# DATA SHOWN:
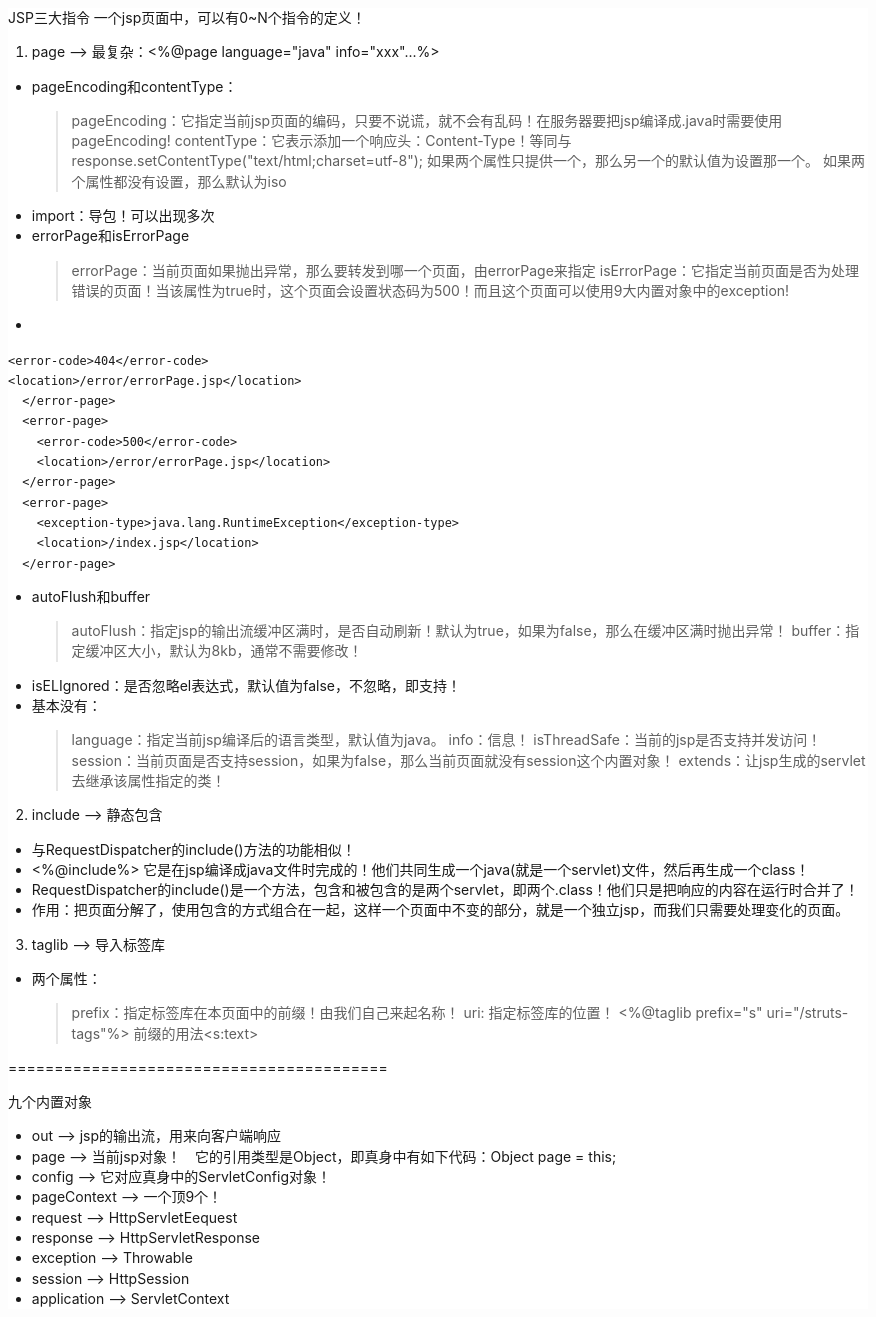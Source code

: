 JSP三大指令
  一个jsp页面中，可以有0~N个指令的定义！

1. page --> 最复杂：<%@page language="java" info="xxx"...%>
  * pageEncoding和contentType：
    > pageEncoding：它指定当前jsp页面的编码，只要不说谎，就不会有乱码！在服务器要把jsp编译成.java时需要使用pageEncoding!
    > contentType：它表示添加一个响应头：Content-Type！等同与response.setContentType("text/html;charset=utf-8");
    > 如果两个属性只提供一个，那么另一个的默认值为设置那一个。
    > 如果两个属性都没有设置，那么默认为iso
  * import：导包！可以出现多次
  * errorPage和isErrorPage
    > errorPage：当前页面如果抛出异常，那么要转发到哪一个页面，由errorPage来指定
    > isErrorPage：它指定当前页面是否为处理错误的页面！当该属性为true时，这个页面会设置状态码为500！而且这个页面可以使用9大内置对象中的exception!
  *   <error-page>
  	<error-code>404</error-code>
  	<location>/error/errorPage.jsp</location>
      </error-page>
      <error-page>
        <error-code>500</error-code>
        <location>/error/errorPage.jsp</location>
      </error-page>
      <error-page>
        <exception-type>java.lang.RuntimeException</exception-type>
        <location>/index.jsp</location>
      </error-page>
   * autoFlush和buffer
     > autoFlush：指定jsp的输出流缓冲区满时，是否自动刷新！默认为true，如果为false，那么在缓冲区满时抛出异常！
     > buffer：指定缓冲区大小，默认为8kb，通常不需要修改！
   * isELIgnored：是否忽略el表达式，默认值为false，不忽略，即支持！
   * 基本没有：
     > language：指定当前jsp编译后的语言类型，默认值为java。
     > info：信息！
     > isThreadSafe：当前的jsp是否支持并发访问！
     > session：当前页面是否支持session，如果为false，那么当前页面就没有session这个内置对象！
     > extends：让jsp生成的servlet去继承该属性指定的类！

2. include --> 静态包含
  * 与RequestDispatcher的include()方法的功能相似！
  * <%@include%> 它是在jsp编译成java文件时完成的！他们共同生成一个java(就是一个servlet)文件，然后再生成一个class！
  * RequestDispatcher的include()是一个方法，包含和被包含的是两个servlet，即两个.class！他们只是把响应的内容在运行时合并了！
  * 作用：把页面分解了，使用包含的方式组合在一起，这样一个页面中不变的部分，就是一个独立jsp，而我们只需要处理变化的页面。
3. taglib --> 导入标签库
  * 两个属性：
    > prefix：指定标签库在本页面中的前缀！由我们自己来起名称！
    > uri: 指定标签库的位置！
    > <%@taglib prefix="s" uri="/struts-tags"%> 前缀的用法<s:text>

=========================================

九个内置对象

* out --> jsp的输出流，用来向客户端响应
* page --> 当前jsp对象！　它的引用类型是Object，即真身中有如下代码：Object page = this;
* config --> 它对应真身中的ServletConfig对象！
* pageContext --> 一个顶9个！
* request --> HttpServletEequest
* response --> HttpServletResponse
* exception --> Throwable
* session --> HttpSession
* application --> ServletContext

# WHAT YOU HAVE TO DO:
Looking at the records above, please work out how many lines contain "prefix" and state only that number.

# COMPLETED EXERCISE:
2